Beethoven se dava ao luxo de escrever,
reescrever, rabiscar, rascunhar e ir lapidando suas partituras até
o ponto em que estivessem redondas, perfeitas, insuperáveis.
 

O contraponto a isso é outro tipo de
genialidade: um pianista de jazz (Bill Evans foi o exemplo, Bill Evans
que eu adoro) improvisa o tempo todo, em tempo real, sem tempo de voltar
atrás e alterar o que ficou registrado para todos os tempos pelo microfone
implacável.
 

Bom ouvir isso, não? Improviso é nosso
nome do meio, improviso sempre foi nosso pulo do gato.
 

Well, seria um bom pulo-do-gato
se caíssemos sempre em pé. Ou se tivéssemos sete vidas. Vai ver é
por isso que desenvolvemos outra tecnologia interessantíssima, o “levanta-sacode-a-poeira-dá-a-volta-por-cima”:
para dar algum charme que seja a tombos esborrachados.
 

A nossa arte de disfarçar tombos se
tornou tão elaborada que nem percebemos mais a variedade de estilos,
nem notamos mais inovaçõs fantásticas na arte de pisar na bola.
 

Eu mesmo já apresentei para vocês
diversas gafes invisíveis: projetos que caem no brejo das especificaçoes
vagas, prazos que viram fumaça na mágica das promessas incumpríveis,
etc., etc., etc.
 

Hoje tenho a honra de apresentar a vocês
um novíssimo e modernérrimo super-vilão: o picadinho 2.0.
 

A receita é simples, vocês encontram
os ingredientes prontinhos no mercado:

  • Soluções em diversos sabores,
    pré-cozidas e… gratuitas
  • Designers frilas já acostumados
    a trabalhar picadinho
  • Programadores frilas que
    fazem projetos como o teu com um pé nas costas
  • Um arsenal de ferramentas
    bacaninhas para garantir que esse povo disperso no espaço e no tempo
    consiga se misturar: Gmail, Basecamp, Google Docs, MindMeister, etc.

 
 

Pronto! Nunca foi tão fácil “cozinhar”
internet e… ter uma dor de barriga das boas. Algo como “faça
você mesmo seu piriri”. E aí entra a tremenda originalidade,
o segredo da invisibilidade do vilão picadinho 2.0: se ficou
ruim, a culpa não é de ninguém.
 

Ok, como sempre estou carregando nas
tintas. É bem possível que fique razoável. Mas para ficar genial
pra valer falta algo que ainda não tem nome, algo que em outro tipo
de parto, o parto de verdade com parteira e tudo, aquele que botou no
mundo geraçõs e geraçõs de seres humanos, se chama… Doula.
 

(Um detalhe: estou escrevendo esse texto
offline
, sem acesso a wikipedias ou similares, portanto vou ter
que dar uma de Bill Evans e improvisar sem chance de corrigir qualquer
vacilo. Confira se Doula se escreve assim mesmo, por favor).
 

Doula, segundo uma grande amiga
versada em partos, é um personagem tradicional na cultura russa que
tem como papel fundamental dar apoio ao parto. Não, ela não faz

o parto, quem faz é a parteira. Ela simplesmente garante que a mãe
se sinta segura, amparada, assistida, sobretudo porque o pai nessa altura
ou desmaiou ou mijou nas calças.
 

Em projetos grandes as Doulas
têm nomes bonitos: gerentes de projeto certificados por PMI, líderes
black-belt
de gerenciamento de mudanças, business analysts
e bla-bla-bla. Mas no mundo do picadinho 2.0, nesse buffet self-service
de coisas pré-mastigadas… quem garante que nasça um belo bebê interativo
e não um jovem frankenstein feito de partes mal-encaixadas?

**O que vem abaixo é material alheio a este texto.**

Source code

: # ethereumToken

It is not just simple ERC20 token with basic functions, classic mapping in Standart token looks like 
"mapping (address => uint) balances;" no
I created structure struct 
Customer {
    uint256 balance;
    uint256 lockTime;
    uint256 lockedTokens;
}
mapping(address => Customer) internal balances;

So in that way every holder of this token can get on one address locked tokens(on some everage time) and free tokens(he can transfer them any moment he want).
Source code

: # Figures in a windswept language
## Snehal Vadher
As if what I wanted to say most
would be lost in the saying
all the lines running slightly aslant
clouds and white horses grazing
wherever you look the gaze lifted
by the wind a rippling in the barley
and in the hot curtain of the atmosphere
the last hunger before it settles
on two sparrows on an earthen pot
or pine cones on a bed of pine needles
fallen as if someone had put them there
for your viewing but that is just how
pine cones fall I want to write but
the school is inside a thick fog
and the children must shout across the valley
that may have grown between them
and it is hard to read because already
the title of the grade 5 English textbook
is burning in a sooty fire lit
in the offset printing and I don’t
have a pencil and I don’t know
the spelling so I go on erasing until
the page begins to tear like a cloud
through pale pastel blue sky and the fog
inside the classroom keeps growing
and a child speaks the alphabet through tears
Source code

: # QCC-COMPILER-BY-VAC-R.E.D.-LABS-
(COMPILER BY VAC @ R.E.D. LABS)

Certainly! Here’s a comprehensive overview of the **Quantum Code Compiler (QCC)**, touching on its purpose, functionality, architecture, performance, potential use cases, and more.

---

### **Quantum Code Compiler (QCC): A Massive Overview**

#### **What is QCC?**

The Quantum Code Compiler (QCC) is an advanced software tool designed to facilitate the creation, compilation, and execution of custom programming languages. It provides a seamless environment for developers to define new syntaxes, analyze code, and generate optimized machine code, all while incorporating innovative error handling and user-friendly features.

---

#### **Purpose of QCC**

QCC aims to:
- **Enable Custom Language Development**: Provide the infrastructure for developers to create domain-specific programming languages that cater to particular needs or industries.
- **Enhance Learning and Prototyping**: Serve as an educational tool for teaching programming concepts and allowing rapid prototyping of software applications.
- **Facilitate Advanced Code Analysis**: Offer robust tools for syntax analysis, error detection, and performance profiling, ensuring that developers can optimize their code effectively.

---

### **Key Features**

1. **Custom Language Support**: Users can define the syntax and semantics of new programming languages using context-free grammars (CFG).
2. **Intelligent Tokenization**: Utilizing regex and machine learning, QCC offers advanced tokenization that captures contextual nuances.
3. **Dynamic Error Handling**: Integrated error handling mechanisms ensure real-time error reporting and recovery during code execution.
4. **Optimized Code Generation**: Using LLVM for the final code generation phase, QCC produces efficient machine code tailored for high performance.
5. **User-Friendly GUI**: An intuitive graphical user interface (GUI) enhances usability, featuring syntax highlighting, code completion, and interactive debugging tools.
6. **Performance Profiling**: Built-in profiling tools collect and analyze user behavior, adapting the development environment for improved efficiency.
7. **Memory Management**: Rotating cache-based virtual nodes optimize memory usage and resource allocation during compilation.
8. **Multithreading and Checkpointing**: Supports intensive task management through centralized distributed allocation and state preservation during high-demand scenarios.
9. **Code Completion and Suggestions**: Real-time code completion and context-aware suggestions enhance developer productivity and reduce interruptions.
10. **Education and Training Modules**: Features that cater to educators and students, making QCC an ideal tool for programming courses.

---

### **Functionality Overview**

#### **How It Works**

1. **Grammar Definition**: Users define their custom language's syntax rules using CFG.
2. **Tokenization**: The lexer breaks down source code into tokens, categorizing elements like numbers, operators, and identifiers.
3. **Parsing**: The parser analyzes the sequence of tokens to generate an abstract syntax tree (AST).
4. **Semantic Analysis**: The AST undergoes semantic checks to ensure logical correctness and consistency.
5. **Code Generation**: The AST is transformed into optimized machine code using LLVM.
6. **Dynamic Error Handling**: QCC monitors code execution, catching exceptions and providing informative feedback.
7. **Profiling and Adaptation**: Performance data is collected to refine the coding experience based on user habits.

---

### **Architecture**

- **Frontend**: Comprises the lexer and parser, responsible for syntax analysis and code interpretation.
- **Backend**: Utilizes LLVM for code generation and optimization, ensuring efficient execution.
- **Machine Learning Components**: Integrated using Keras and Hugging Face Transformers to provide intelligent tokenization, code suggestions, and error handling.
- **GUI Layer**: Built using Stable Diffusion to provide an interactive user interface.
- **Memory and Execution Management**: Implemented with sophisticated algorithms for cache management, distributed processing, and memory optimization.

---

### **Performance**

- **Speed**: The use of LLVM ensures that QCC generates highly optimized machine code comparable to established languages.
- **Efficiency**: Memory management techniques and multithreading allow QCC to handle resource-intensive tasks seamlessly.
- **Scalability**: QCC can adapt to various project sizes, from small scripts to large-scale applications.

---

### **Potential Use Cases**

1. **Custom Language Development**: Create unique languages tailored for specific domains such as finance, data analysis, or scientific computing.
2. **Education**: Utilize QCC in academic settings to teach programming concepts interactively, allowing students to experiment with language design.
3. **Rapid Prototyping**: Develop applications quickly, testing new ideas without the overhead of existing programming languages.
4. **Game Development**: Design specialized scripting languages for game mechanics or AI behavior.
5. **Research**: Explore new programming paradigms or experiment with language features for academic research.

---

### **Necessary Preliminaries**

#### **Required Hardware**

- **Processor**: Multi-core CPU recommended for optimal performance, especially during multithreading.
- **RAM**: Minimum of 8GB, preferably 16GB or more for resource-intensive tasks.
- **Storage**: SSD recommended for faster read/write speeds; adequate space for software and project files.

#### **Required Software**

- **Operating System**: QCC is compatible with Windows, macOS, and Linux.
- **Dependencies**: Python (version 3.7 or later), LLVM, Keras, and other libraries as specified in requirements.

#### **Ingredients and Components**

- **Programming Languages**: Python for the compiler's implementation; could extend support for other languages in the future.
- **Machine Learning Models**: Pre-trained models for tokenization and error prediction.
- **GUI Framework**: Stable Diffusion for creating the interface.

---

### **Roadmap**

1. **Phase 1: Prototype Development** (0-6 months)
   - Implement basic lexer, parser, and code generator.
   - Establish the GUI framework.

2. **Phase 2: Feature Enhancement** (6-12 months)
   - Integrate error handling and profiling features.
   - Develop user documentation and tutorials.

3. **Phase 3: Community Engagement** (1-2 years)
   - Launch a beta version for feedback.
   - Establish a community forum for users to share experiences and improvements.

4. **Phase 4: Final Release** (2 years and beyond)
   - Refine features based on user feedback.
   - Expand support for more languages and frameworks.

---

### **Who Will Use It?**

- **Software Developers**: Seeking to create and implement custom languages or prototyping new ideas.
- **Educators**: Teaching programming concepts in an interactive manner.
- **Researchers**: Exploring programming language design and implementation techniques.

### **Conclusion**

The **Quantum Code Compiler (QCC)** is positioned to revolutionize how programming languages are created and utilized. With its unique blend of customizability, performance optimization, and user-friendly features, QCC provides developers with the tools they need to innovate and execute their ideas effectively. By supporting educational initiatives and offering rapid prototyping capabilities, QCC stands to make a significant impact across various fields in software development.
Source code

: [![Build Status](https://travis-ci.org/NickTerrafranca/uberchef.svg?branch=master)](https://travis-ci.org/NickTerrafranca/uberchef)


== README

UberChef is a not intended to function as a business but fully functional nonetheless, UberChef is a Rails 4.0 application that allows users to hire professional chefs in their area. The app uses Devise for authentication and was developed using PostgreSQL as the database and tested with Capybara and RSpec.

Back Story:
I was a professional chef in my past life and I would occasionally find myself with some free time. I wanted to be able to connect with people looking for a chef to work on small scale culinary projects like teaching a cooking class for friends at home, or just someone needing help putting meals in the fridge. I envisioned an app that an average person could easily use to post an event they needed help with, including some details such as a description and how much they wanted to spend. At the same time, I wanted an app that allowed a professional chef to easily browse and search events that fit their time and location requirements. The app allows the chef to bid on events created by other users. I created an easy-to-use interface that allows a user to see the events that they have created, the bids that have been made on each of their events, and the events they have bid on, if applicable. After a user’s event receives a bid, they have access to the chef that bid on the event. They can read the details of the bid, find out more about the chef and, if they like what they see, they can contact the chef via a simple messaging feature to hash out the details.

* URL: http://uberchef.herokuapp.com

Nesse cenário onde qualquer um pode
invocar os poderes de designers e programadores autônomos e remotos,
quem garante que alguma mágica ocorra?

Ficou fácil comprar as peças avulsas…
mas quem disse que o cliente sabe montar o brinquedo? Não olhem pra
mim, não fui eu não 🙂
 

Mea culpa, eu deverita ter dito.
Eu venho falando há anos sobre projetos “clássicos” tipo
Beethoven, onde primeiro se cria uma belíssima partitura/documentação
para só então chamar a orquestra e seu maestro. Faltou eu dar alguma
pista pra internet jazzística, a internet improvisada por pequenos
ensembles
de talentos únicos, essas jam sessions
remotas e assíncronas. Mea culpa.
 

Eu dou uma pista, então: o improviso
absoluto é um mito. Jazzistas praticam muito, grupos ensaiam muito.
Ninguém é doido de gravar algo sem preparo algum.
 

Uma Doula
ajudaria? Alguém que segurasse na mão do cliente na hora do parto,
alguém que ensaiasse o site, testasse, apontasse melhorias, alguém
que poupasse o cliente dos erros mais crassos? Talvez sim.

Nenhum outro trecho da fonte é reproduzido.